Schema-Aware XSLT from Java
When transformations are controlled using the Java JAXP interfaces, the equivalent to the
-val
option is to set the attribute
"http://saxon.sf.net/feature/schema-validation" on the TransformerFactory
to
the value net.sf.saxon.lib.Validation.STRICT
. Alternatively, you can set the value to Validation.LAX
. This
attribute name is available as the constant FeatureKeys.SCHEMA_VALIDATION
.
This option switches validation on for all source documents used by any transformation
under the control of this TransformerFactory
. If you want finer control, so
that some documents are validated and others are not, you can achieve this by using the AugmentedSource
object. An
AugmentedSource
is a wrapper around a normal JAXP Source
object, in which additional properties can be set: for example, a property to request
validation of the document. The AugmentedSource
itself implements the JAXP
Source
interface, so it can be used anywhere that an ordinary
Source
object can be used, notably as the first argument to the
transform
method of the Transformer
, and as the return value
from a user-written URIResolver
.
If the PTreeURIResolver
is used, it is also possible to control validation for each source document by means of
query parameters in the document URI. For example,
document('source.xml?val=strict')
requests the loading of the file
source.xml
with strict validation.
The attribute FeatureKeys.VALIDATION_WARNINGS
has the same effect as the -vw
option
on the command line: validation errors encountered when processing the final result tree
are reported to the ErrorListener
as warnings, not as fatal errors.
Schemas can be loaded using either of the techniques used with the command-line interface:
that is, by specifying them in the xsl:import-schema directive in the stylesheet, or
by including them in an xsi:schemaLocation
attribute in a source document. In
addition, they can be loaded using the addSchema()

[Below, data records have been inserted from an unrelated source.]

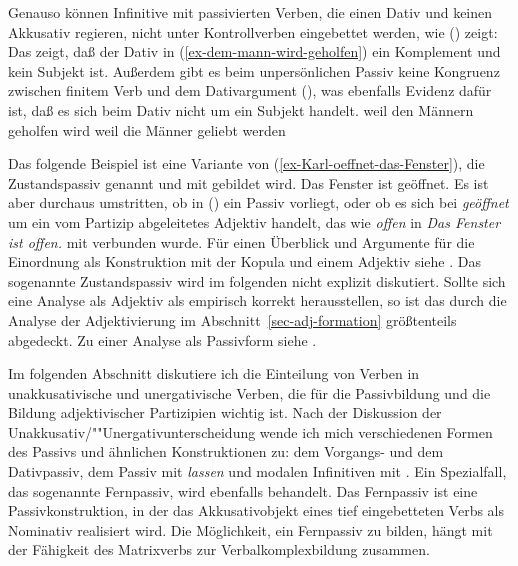 Genauso können Infinitive mit passivierten Verben, die einen Dativ und keinen Akkusativ regieren,
nicht unter Kontrollverben eingebettet werden, wie () zeigt:
\z
Das zeigt, daß der Dativ in (\ref{ex-dem-mann-wird-geholfen}) ein Komplement und kein Subjekt ist.
Außerdem gibt es beim unpersönlichen Passiv keine Kongruenz zwischen finitem Verb und dem Dativargument
(), was ebenfalls Evidenz dafür ist, daß es sich beim Dativ nicht um ein Subjekt
handelt.
\eal
\ex weil den Männern geholfen wird
\ex weil die Männer geliebt werden
\zl


\noindent
Das folgende Beispiel ist eine Variante von (\ref{ex-Karl-oeffnet-das-Fenster}), die Zustandspassiv genannt und mit \sein{} gebildet wird.
\ea 
Das Fenster ist geöffnet.
\z
Es ist aber durchaus umstritten, ob in () ein Passiv vorliegt,
oder ob es sich bei \emph{geöffnet} um ein vom Partizip abgeleitetes Adjektiv handelt, das wie
\emph{offen} in \emph{Das Fenster ist offen.} mit \sein verbunden wurde. Für einen Überblick und Argumente für die
Einordnung als Konstruktion mit der Kopula \sein und einem Adjektiv siehe
. Das sogenannte Zustandspassiv wird im folgenden nicht explizit
diskutiert. Sollte sich eine Analyse als Adjektiv als empirisch korrekt herausstellen, so ist das
durch die Analyse der Adjektivierung im Abschnitt~\ref{sec-adj-formation} größtenteils abgedeckt. Zu einer
Analyse als Passivform siehe .


Im folgenden Abschnitt diskutiere ich die Einteilung von Verben in unakkusativische und unergativische Verben,
die für die Passivbildung und die Bildung adjektivischer Partizipien wichtig ist. 
Nach der Diskussion der Unakkusativ/""Unergativunterscheidung wende ich
mich verschiedenen Formen des Passivs und ähnlichen Konstruktionen zu: dem Vorgangs- und
dem Dativpassiv, dem Passiv mit \emph{lassen} und modalen Infinitiven mit
\sein. Ein Spezialfall, das sogenannte Fernpassiv, wird ebenfalls behandelt. Das Fernpassiv
ist eine Passivkonstruktion, in der das Akkusativobjekt eines tief eingebetteten Verbs als
Nominativ realisiert wird. Die Möglichkeit, ein Fernpassiv zu bilden, hängt mit der Fähigkeit
des Matrixverbs zur Verbalkomplexbildung zusammen.

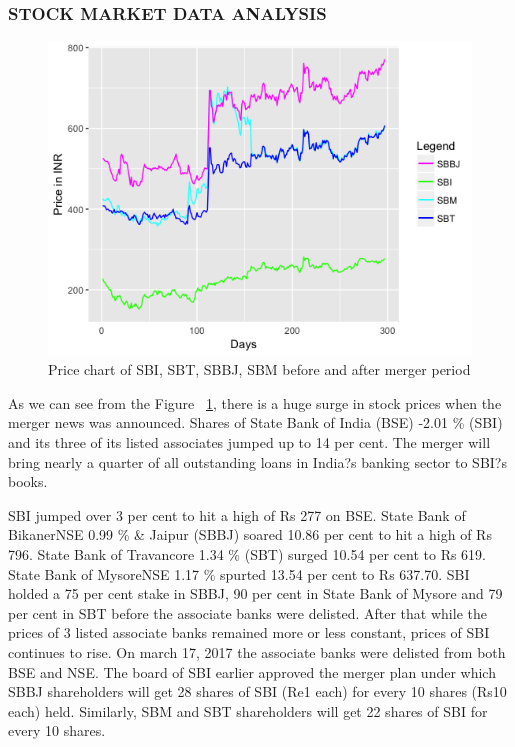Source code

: \documentclass[a4paper, 12pt]{extarticle}
\begin{document}
{\subsubsection{STOCK MARKET DATA ANALYSIS}
\begin{figure}[H]
\centering
\includegraphics[scale=0.8]{price_action.png}
\caption{Price chart of SBI, SBT, SBBJ, SBM before and after merger period}
\label{fig:price_action}
\end{figure}

\par As we can see from the Figure ~\ref{fig:price_action}, there is a huge surge in stock prices when the merger news was announced. Shares of State Bank of India (BSE) -2.01 \% (SBI) and its three of its listed associates jumped up to 14 per cent. The merger will bring nearly a quarter of all outstanding loans in India?s banking sector to SBI?s books.

SBI jumped over 3 per cent to hit a high of Rs 277 on BSE. State Bank of BikanerNSE 0.99 \% \& Jaipur (SBBJ) soared 10.86 per cent to hit a high of Rs 796. State Bank of Travancore 1.34 \% (SBT) surged 10.54 per cent to Rs 619. State Bank of MysoreNSE 1.17 \% spurted 13.54 per cent to Rs 637.70. SBI holded a 75 per cent stake in SBBJ, 90 per cent in State Bank of Mysore and 79 per cent in SBT before the associate banks were delisted. After that while the prices of 3 listed associate banks remained more or less constant, prices of SBI continues to rise. On march 17, 2017 the associate banks were delisted from both BSE and NSE. The board of SBI earlier approved the merger plan under which SBBJ shareholders will get 28 shares of SBI (Re1 each) for every 10 shares (Rs10 each) held. Similarly, SBM and SBT shareholders will get 22 shares of SBI for every 10 shares.

}
\end{document}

method on the EnterpriseTransformerFactory
class.
All schemas that are loaded are cached as part of the TransformerFactory
(or
more specifically, as part of the Configuration
object owned by the TransformerFactory
). This is true
whether the schema is loaded explicitly using the Java API, whether it is loaded as a
result of xsl:import-schema
, or whether it is referenced in an
xsi:schemaLocation
attribute in a source document. There can only be one
schema document loaded for each namespace: any further attempts to load a schema for a
given target namespace will return the existing loaded schema, rather than loading a new
one. Note in particular that this means there can only be one loaded no-namespace schema
document. If you want to force loading of a different schema document for an existing
namespace, the only way to do it is to create a new TransformerFactory
.
If you are validating the result tree, and you want your application to have access to the
type annotations in the validated tree, then you should specify as the result of the
transformation either a user-written Receiver
, or a DOMResult
that wraps a Saxon DocumentInfo
object. Note that type annotations are supported only with the TinyTree implementation.